Article on Fully Vested Ownership in Property and Women
Carla Spivack (Professor of Law, Oklahoma City University School of Law) recently published her article entitled, Women’s Legal history: A Global Perspective: Symposium Editor: Felice Batlan: Law, Land, Identity: Lady Anne Clifford, 87 Chi.-Kent L. Rev. 393 (2012). An introduction from the article is below:
This article presents a case study from seventeenth century England to illustrate the connection between fully-vested ownership in property and full civic personhood for women. Lady Anne Clifford (1590-1676) spent most of her adult life litigating her rights to ancestral lands her father had willed to his brother rather than to her. Clifford’s life and writings make clear that the property rights she fought for and won granted her an identity not fully constrained by her culture’s gender norms. These rights allowed her to take her place in the web of mutual rights and obligations attendant on fully-vested property holding, and thus allowed her to take her place in civil society as a full person, a subject who acted rather than an object who was acted upon. The texts through which Clifford constructed her identity – her diaries and autobiography, her building projects, and the art works and monuments she commissioned – show how her fully-vested property rights gave her a sense of full civic personhood, embedded as a subject in history and in the society of her day.

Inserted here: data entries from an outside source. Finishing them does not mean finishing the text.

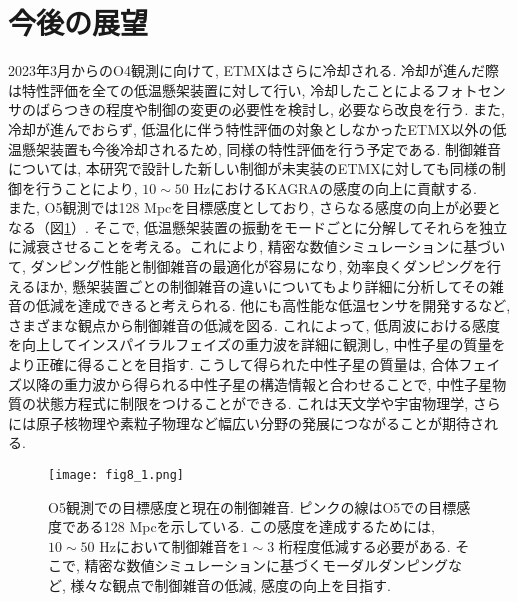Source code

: \section{今後の展望}
2023年3月からのO4観測に向けて, ETMXはさらに冷却される. 冷却が進んだ際は特性評価を全ての低温懸架装置に対して行い, 冷却したことによるフォトセンサのばらつきの程度や制御の変更の必要性を検討し, 必要なら改良を行う. また, 冷却が進んでおらず, 低温化に伴う特性評価の対象としなかったETMX以外の低温懸架装置も今後冷却されるため, 同様の特性評価を行う予定である. 制御雑音については, 本研究で設計した新しい制御が未実装のETMXに対しても同様の制御を行うことにより, $10\sim50$ HzにおけるKAGRAの感度の向上に貢献する. \\
\quad また, O5観測では128 Mpcを目標感度としており, さらなる感度の向上が必要となる（図\ref{fig8.1}）. そこで, 低温懸架装置の振動をモードごとに分解してそれらを独立に減衰させることを考える。これにより, 精密な数値シミュレーションに基づいて, ダンピング性能と制御雑音の最適化が容易になり, 効率良くダンピングを行えるほか, 懸架装置ごとの制御雑音の違いについてもより詳細に分析してその雑音の低減を達成できると考えられる. 他にも高性能な低温センサを開発するなど, さまざまな観点から制御雑音の低減を図る. これによって, 低周波における感度を向上してインスパイラルフェイズの重力波を詳細に観測し, 中性子星の質量をより正確に得ることを目指す. こうして得られた中性子星の質量は, 合体フェイズ以降の重力波から得られる中性子星の構造情報と合わせることで, 中性子星物質の状態方程式に制限をつけることができる. これは天文学や宇宙物理学, さらには原子核物理や素粒子物理など幅広い分野の発展につながることが期待される.
\begin{figure}[H]
\begin{center}
\texttt{[image: fig8\_1.png]}
\caption[O5観測での目標感度と現在の制御雑音]{O5観測での目標感度と現在の制御雑音. ピンクの線はO5での目標感度である128 Mpcを示している. この感度を達成するためには, $10\sim50$ Hzにおいて制御雑音を$1\sim3$ 桁程度低減する必要がある. そこで, 精密な数値シミュレーションに基づくモーダルダンピングなど, 様々な観点で制御雑音の低減, 感度の向上を目指す.}
\label{fig8.1}
\end{center}
\end{figure}

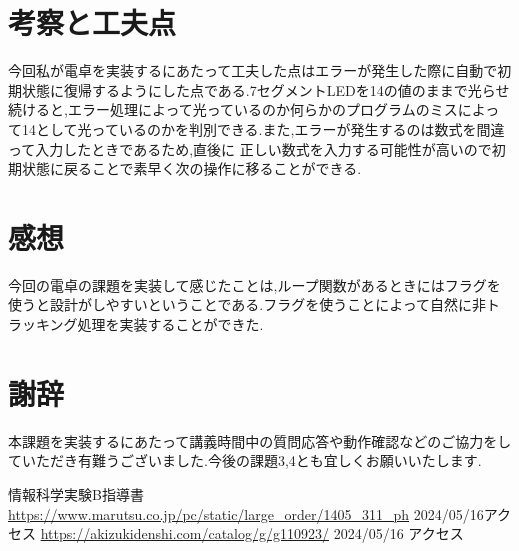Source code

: \documentclass[dvipdfmx]{jarticle}
\begin{document}
\section{考察と工夫点}
今回私が電卓を実装するにあたって工夫した点はエラーが発生した際に自動で初期状態に復帰するようにした点である.7セグメントLEDを14の値のままで光らせ続けると,エラー処理によって光っているのか何らかのプログラムのミスによって14として光っているのかを判別できる.また,エラーが発生するのは数式を間違って入力したときであるため,直後に
正しい数式を入力する可能性が高いので初期状態に戻ることで素早く次の操作に移ることができる.
\section{感想}
今回の電卓の課題を実装して感じたことは,ループ関数があるときにはフラグを使うと設計がしやすいということである.フラグを使うことによって自然に非トラッキング処理を実装することができた.
\section{謝辞}
本課題を実装するにあたって講義時間中の質問応答や動作確認などのご協力をしていただき有難うございました.今後の課題3,4とも宜しくお願いいたします.
\begin{thebibliography}{10}
     情報科学実験B指導書
     \url{https://www.marutsu.co.jp/pc/static/large_order/1405_311_ph} 2024/05/16アクセス
     \url{https://akizukidenshi.com/catalog/g/g110923/} 2024/05/16 アクセス
\end{thebibliography}
\end{document}
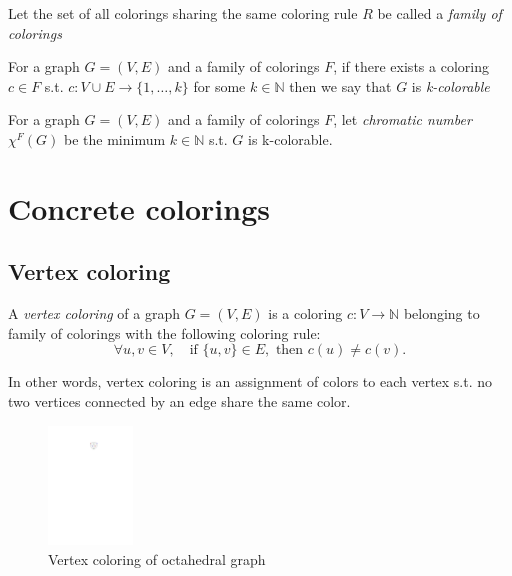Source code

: \begin{definition}
    Let the set of all colorings sharing the same coloring rule $R$ be called a \textit{family of colorings}
\end{definition}

\begin{definition}
    For a graph $G=(V,E)$ and a family of colorings $F$, if there exists a coloring $c \in F$ s.t. $c: V \cup E \rightarrow \{1,\ldots,k\}$ for some $k \in \mathbb{N}$ then we say that $G$ is \textit{k-colorable}
\end{definition}

\begin{definition}
    For a graph $G=(V,E)$ and a family of colorings $F$, let \textit{chromatic number} $\chi ^F (G)$ be the minimum $k \in \mathbb{N}$ s.t. $G$ is k-colorable.
\end{definition}

\section{Concrete colorings}

\subsection{Vertex coloring}

\begin{definition}
    A \textit{vertex coloring} of a graph $G=(V,E)$ is a coloring $c : V \rightarrow \mathbb{N}$ belonging to family of colorings with the following coloring rule:
    \begin{equation}
        \forall u,v \in V, \quad \text{if } \{u,v\} \in E, \text{ then } c(u) \neq c(v). 
        \tag{$R_V$}
    \end{equation}
\end{definition}

In other words, vertex coloring is an assignment of colors to each vertex s.t. no two vertices connected by an edge share the same color.

\begin{figure}[H]
    \centering
    \includegraphics[width=0.2\textwidth]{../Resources/Figs/octahedral_vtx_colr.pdf}
    \caption{Vertex coloring of octahedral graph}
    \label{fig:octahedral_vtx_coloring}
\end{figure}

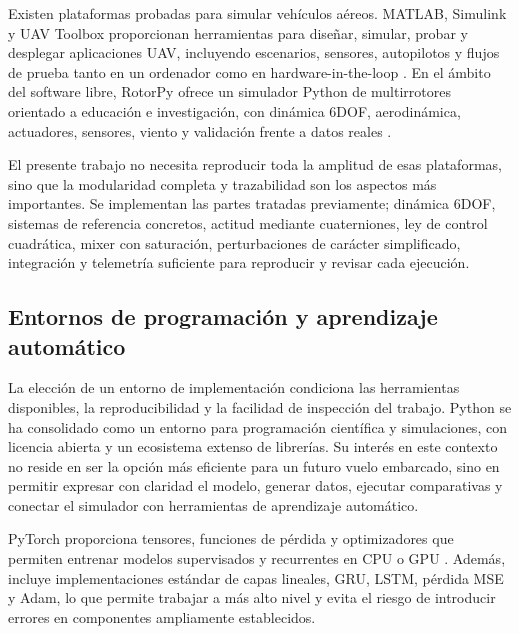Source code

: Existen plataformas probadas para simular vehículos aéreos. MATLAB, Simulink y
UAV Toolbox proporcionan herramientas para diseñar, simular, probar y desplegar
aplicaciones UAV, incluyendo escenarios, sensores, autopilotos y flujos de
prueba tanto en un ordenador como en hardware-in-the-loop \cite{mathworksUAVToolbox}.
En el ámbito del software libre, RotorPy ofrece un simulador Python de multirrotores 
orientado a educación e investigación, con dinámica 6DOF, aerodinámica, actuadores,
sensores, viento y validación frente a datos reales \cite{folk2023rotorpy}.

El presente trabajo no necesita reproducir toda la amplitud de esas
plataformas, sino que la modularidad completa y trazabilidad son los aspectos
más importantes. Se implementan las partes tratadas previamente; dinámica 6DOF,
sistemas de referencia concretos, actitud mediante cuaterniones, ley de control
cuadrática, mixer con saturación, perturbaciones de carácter simplificado, integración
y telemetría suficiente para reproducir y revisar cada ejecución.

\subsection{Entornos de programación y aprendizaje automático}

La elección de un entorno de implementación condiciona las herramientas disponibles,
la reproducibilidad y la facilidad de inspección del trabajo. Python se ha 
consolidado como un entorno para programación científica y simulaciones, con licencia
abierta y un ecosistema extenso de librerías. Su interés en este contexto no
reside en ser la opción más eficiente para un futuro vuelo embarcado, sino en permitir
expresar con claridad el modelo, generar datos, ejecutar comparativas y conectar
el simulador con herramientas de aprendizaje automático.

PyTorch proporciona tensores, funciones de pérdida y optimizadores que permiten entrenar 
modelos supervisados y recurrentes en CPU o GPU \cite{pytorchDocs}. Además, incluye 
implementaciones estándar de capas lineales, GRU, LSTM, pérdida MSE y Adam, lo que permite
trabajar a más alto nivel y evita el riesgo de introducir errores en componentes
ampliamente establecidos.

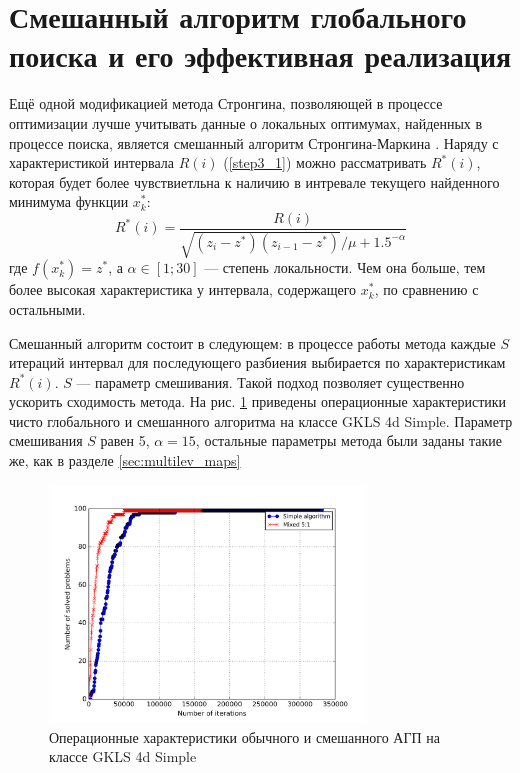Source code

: \section{Смешанный алгоритм глобального поиска и его эффективная реализация}
Ещё одной модификацией метода Стронгина, позволяющей в процессе оптимизации лучше учитывать данные о локальных оптимумах, найденных в процессе поиска, является смешанный алгоритм Стронгина-Маркина \cite{mixedAlg}.
Наряду с характеристикой интервала \(R(i)\) (\ref{step3_1}) можно рассматривать \(R^*(i)\), которая будет более чувствиетльна к наличию в интревале текущего найденного минимума функции \(x_k^*\):
\begin{displaymath}
R^*(i)=\frac{R(i)}{\sqrt{(z_i-z^*)(z_{i-1}-z^*)}/\mu + 1.5^{-\alpha}}
\end{displaymath}
где \(f(x_k^*)=z^*\), а \(\alpha \in [1;30]\) --- степень локальности. Чем она больше, тем более высокая характеристика у интервала, содержащего \(x_k^*\), по сравнению с остальными.
\par
Смешанный алгоритм состоит в следующем: в процессе работы метода каждые \(S\) итераций интервал для последующего разбиения выбирается по характеристикам \(R^*(i)\). \(S\) --- параметр смешивания.
Такой подход позволяет существенно ускорить сходимость метода. На рис. \ref{fig:localMixOP4d} приведены операционные характеристики чисто глобального и смешанного алгоритма на классе GKLS 4d Simple.
Параметр смешивания \(S\) равен 5, \(\alpha=15\), остальные параметры метода были заданы такие же, как в разделе \ref{sec:multilev_maps}
\begin{figure}[ht]
  \center
  \includegraphics[width=0.75\textwidth]{images/mixed_op4d.png}
  \caption{Операционные характеристики обычного и смешанного АГП на классе GKLS 4d Simple}
  \label{fig:localMixOP4d}
\end{figure}
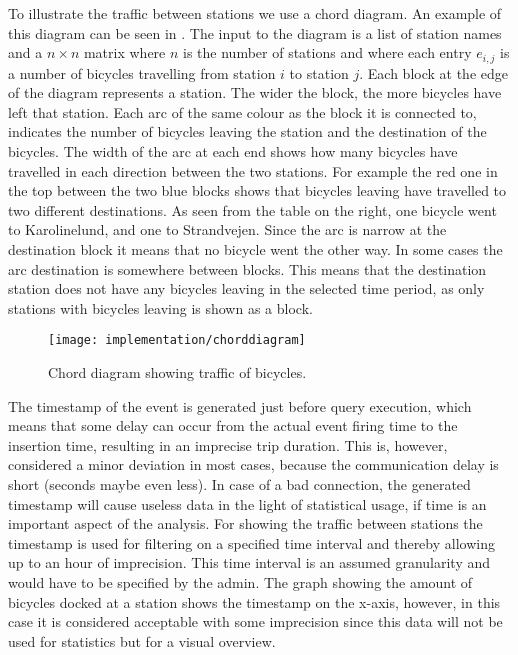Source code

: To illustrate the traffic between stations we use a chord diagram. 
An example of this diagram can be seen in . 
The input to the diagram is a list of station names and a $n \times n$ matrix where $n$ is the number of stations and where each entry $e_{i,j}$ is a number of bicycles travelling from station $i$ to station $j$. 
Each block at the edge of the diagram represents a station. 
The wider the block, the more bicycles have left that station. 
Each arc of the same colour as the block it is connected to, indicates the number of bicycles leaving the station and the destination of the bicycles. 
The width of the arc at each end shows how many bicycles have travelled in each direction between the two stations. 
For example the red one in the top between the two blue blocks shows that bicycles leaving have travelled to two different destinations. 
As seen from the table on the right, one bicycle went to Karolinelund, and one to Strandvejen. 
Since the arc is narrow at the destination block it means that no bicycle went the other way. 
In some cases the arc destination is somewhere between blocks. 
This means that the destination station does not have any bicycles leaving in the selected time period, as only stations with bicycles leaving is shown as a block.
\begin{figure}[h]
\texttt{[image: implementation/chorddiagram]}
\caption{Chord diagram showing traffic of bicycles.}\label{fig:chorddiagram}
\end{figure}

The timestamp of the event is generated just before query execution, which means that some delay can occur from the actual event firing time to the insertion time, resulting in an imprecise trip duration. 
This is, however, considered a minor deviation in most cases, because the communication delay is short (seconds maybe even less).
In case of a bad connection, the generated timestamp will cause useless data in the light of statistical usage, if time is an important aspect of the analysis.
For showing the traffic between stations the timestamp is used for filtering on a specified time interval and thereby allowing up to an hour of imprecision.
This time interval is an assumed granularity and would have to be specified by the admin.
The graph showing the amount of bicycles docked at a station shows the timestamp on the x-axis, however, in this case it is considered acceptable with some imprecision since this data will not be used for statistics but for a visual overview.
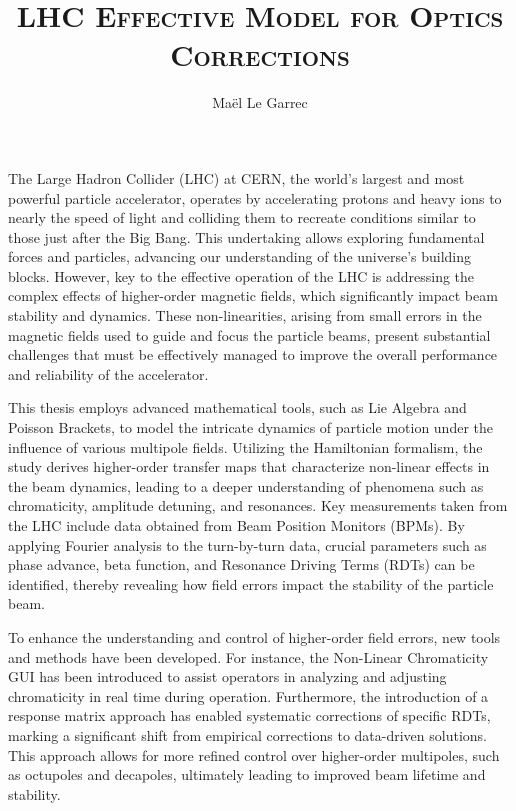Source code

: \documentclass{article}
\title{\scshape{LHC Effective Model for Optics Corrections}}
\author{Maël Le Garrec}
\date{}
\begin{document}
\maketitle


The Large Hadron Collider (LHC) at CERN, the world's largest and most powerful particle accelerator,
operates by accelerating protons and heavy ions to nearly the speed of light and colliding them to
recreate conditions similar to those just after the Big Bang. This undertaking allows
exploring fundamental forces and particles, advancing our understanding of the universe's building
blocks. However, key to the effective operation of the LHC is addressing the complex effects of
higher-order magnetic fields, which significantly impact beam stability and dynamics. These
non-linearities, arising from small errors in the magnetic fields used to guide and focus the
particle beams, present substantial challenges that must be effectively managed to improve the
overall performance and reliability of the accelerator.

This thesis employs advanced mathematical tools, such as Lie Algebra and Poisson Brackets, to model
the intricate dynamics of particle motion under the influence of various multipole fields. Utilizing
the Hamiltonian formalism, the study derives higher-order transfer maps that characterize non-linear
effects in the beam dynamics, leading to a deeper understanding of phenomena such as chromaticity,
amplitude detuning, and resonances. Key measurements taken from the LHC include data obtained from
Beam Position Monitors (BPMs). By applying Fourier analysis to the turn-by-turn data, crucial
parameters such as phase advance, beta function, and Resonance Driving Terms (RDTs) can be
identified, thereby revealing how field errors impact the stability of the particle beam.

To enhance the understanding and control of higher-order field errors, new tools and methods have
been developed. For instance, the Non-Linear Chromaticity GUI has been introduced to assist
operators in analyzing and adjusting chromaticity in real time during operation. Furthermore, the
introduction of a response matrix approach has enabled systematic corrections of specific RDTs,
marking a significant shift from empirical corrections to data-driven solutions. This approach
allows for more refined control over higher-order multipoles, such as octupoles and decapoles,
ultimately leading to improved beam lifetime and stability.
\end{document}

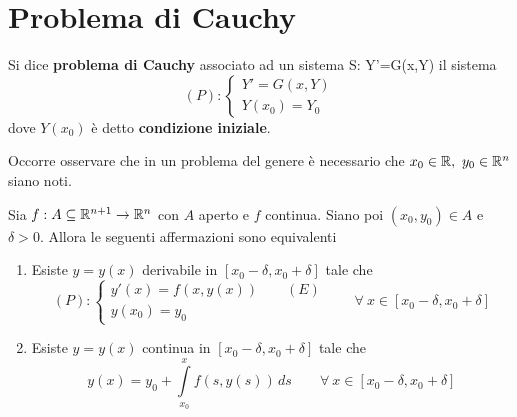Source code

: \section{Problema di Cauchy}
\begin{definition}
    Si dice \textbf{problema di Cauchy} associato ad un sistema S: Y'=G(x,Y) il sistema
    \begin{equation}
       (P): \begin{cases}
            Y'=G(x, Y)\\
            Y(x_0)=Y_0
        \end{cases}
    \end{equation}
    dove $Y(x_0)$ è detto \textbf{condizione iniziale}.
\end{definition}
Occorre osservare che in un problema del genere è necessario che $x_0 \in \mathbb{R},\ y_0 \in \mathbb{R}^n$ siano noti.
\begin{lemma} \label{Lemma: Formulazione integrale del problema di Cauchy}
    Sia $f: A \subseteq \mathbb{R}^{n+1} \to \mathbb{R}^n$ con $A$ aperto e $f$ continua. Siano poi $(x_0, y_0) \in A$ e $\delta>0$. Allora le seguenti affermazioni sono equivalenti
    \begin{enumerate}
        \item Esiste $y=y(x)$ derivabile in $[x_0-\delta, x_0+\delta]$ tale che 
        \begin{equation}
            (P): \begin{cases}
                y'(x)=f(x, y(x)) \qquad (E)\\
                y(x_0)=y_0 
            \end{cases}
            \qquad \forall\ x \in [x_0-\delta, x_0+\delta]
        \end{equation}
        \item Esiste $y=y(x)$ continua in $[x_0-\delta, x_0+\delta]$ tale che 
        \begin{equation} \label{Eq: Equazione integrale di Volterra}
            y(x)= y_0 + \int\limits_{x_0}^{x}{f(s, y(s))}\, ds \qquad \forall\ x \in [x_0-\delta, x_0+\delta]
        \end{equation}
    \end{enumerate}
\end{lemma}
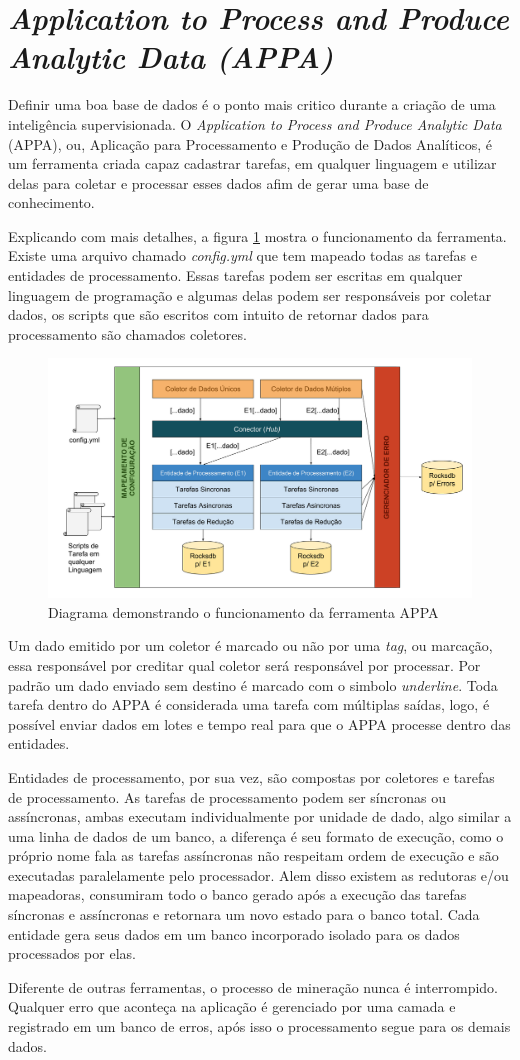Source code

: \section{\textit{Application to Process and Produce Analytic Data (APPA)}}

Definir uma boa base de dados é o ponto mais critico durante a criação de uma inteligência supervisionada. O \textit{Application to Process and Produce Analytic Data} (APPA), ou, Aplicação para Processamento e Produção de Dados Analíticos, é um ferramenta criada capaz cadastrar tarefas, em qualquer linguagem e utilizar delas para coletar e processar esses dados afim de gerar uma base de conhecimento.

Explicando com mais detalhes, a figura \ref{fig:appa_eng} mostra o funcionamento da ferramenta. Existe uma arquivo chamado \textit{config.yml} que tem mapeado todas as tarefas e entidades de processamento. Essas tarefas podem ser escritas em qualquer linguagem de programação e algumas delas podem ser responsáveis por coletar dados, os scripts que são escritos com intuito de retornar dados para processamento são chamados coletores.

\begin{figure}
    \centering
    \includegraphics[width=.8\textwidth]{imagens/appa_eng.png}
    \caption{Diagrama demonstrando o funcionamento da ferramenta APPA}
    \label{fig:appa_eng}
\end{figure}

Um dado emitido por um coletor é marcado ou não por uma \textit{tag}, ou marcação, essa responsável por creditar qual coletor será responsável por processar. Por padrão um dado enviado sem destino é marcado com o simbolo \textit{underline}. Toda tarefa dentro do APPA é considerada uma tarefa com múltiplas saídas, logo, é possível enviar dados em lotes e tempo real para que o APPA processe dentro das entidades. 

Entidades de processamento, por sua vez, são compostas por coletores e tarefas de processamento. As tarefas de processamento podem ser síncronas ou assíncronas, ambas executam individualmente por unidade de dado, algo similar a uma linha de dados de um banco, a diferença é seu formato de execução, como o próprio nome fala as tarefas assíncronas não respeitam ordem de execução e são executadas paralelamente pelo processador. Alem disso existem as redutoras e/ou mapeadoras, consumiram todo o banco gerado após a execução das tarefas síncronas e assíncronas e retornara um novo estado para o banco total. Cada entidade gera seus dados em um banco incorporado isolado para os dados processados por elas.

Diferente de outras ferramentas, o processo de mineração nunca é interrompido. Qualquer erro que aconteça na aplicação é gerenciado por uma camada e registrado em um banco de erros, após isso o processamento segue para os demais dados.
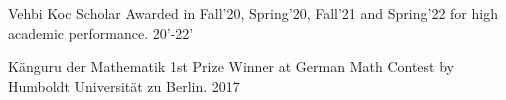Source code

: 
\begin{cvhonors}
  \cvhonor
    {Vehbi Koc Scholar}
    {Awarded in Fall’20, Spring’20, Fall’21 and Spring'22 for high academic performance.}
    {}
    {20’-22’}

  \cvhonor
    {Känguru der Mathematik}
    {1st Prize Winner at German Math Contest by Humboldt Universität zu Berlin.}
    {}
    {2017}

\end{cvhonors}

Scholars have read Clifford’s works as expressing an early feminism, a challenge to patriarchal systems of land transmission, but such readings are anachronistic. Indeed, the truth of the matter is much more interesting: rather than claiming gender equality, Clifford saw her property rights as granting her equality under the norms of her day despite her gender. It is only after taking both legal and physical possession of her lands that Clifford begins to assert her rights as a woman. In fact, Clifford’s writing itself is anachronistic: she constituted her identity through forms of property ownership that derived from an earlier feudal period and were becoming increasingly unavailable for women during Clifford’s lifetime. Absolute property ownership granted her a sense of identity based on recognition as a subject embedded in a network of rights and obligations, a system ultimately traceable to the Norman feudalism brought to England by Clifford’s ancestors. It was a system in which women as well as men could carry out feudal obligations because of their ancestry and place in the feudal order, which in turn stemmed from land ownership. Rank could be as important as sex in locating one in the social hierarchy. This understanding of the real nature of Clifford’s claims leads to a crucial insight about property rights and the status of women: fully-vested ownership created for Clifford the basis for full civic personhood, and that in turn allowed her to assert her gender-based rights.
Part One of this article outlines Anne Clifford’s life. Part Two explains the legal background for Clifford’s litigation, showing that it took place in the context of declining female inheritance and declining female participation in the public sphere. Part Three discusses Clifford’s writings, arguing that her property interests allowed her to construct a sense of identity apart from her culture’s gender-based prescriptions. Part Four analyzes Clifford’s self-construction as it is reflected in the many buildings, monuments and self portraits she designed and commissioned, also arguing that they reveal a sense of identity empowered by fully vested property ownership to transcend some of the limitations her culture imposed on her sex. I conclude by suggesting that Clifford’s example has implications for today, in respect to the many ways women’s access to property is still systemically limited to less than fully vested rights.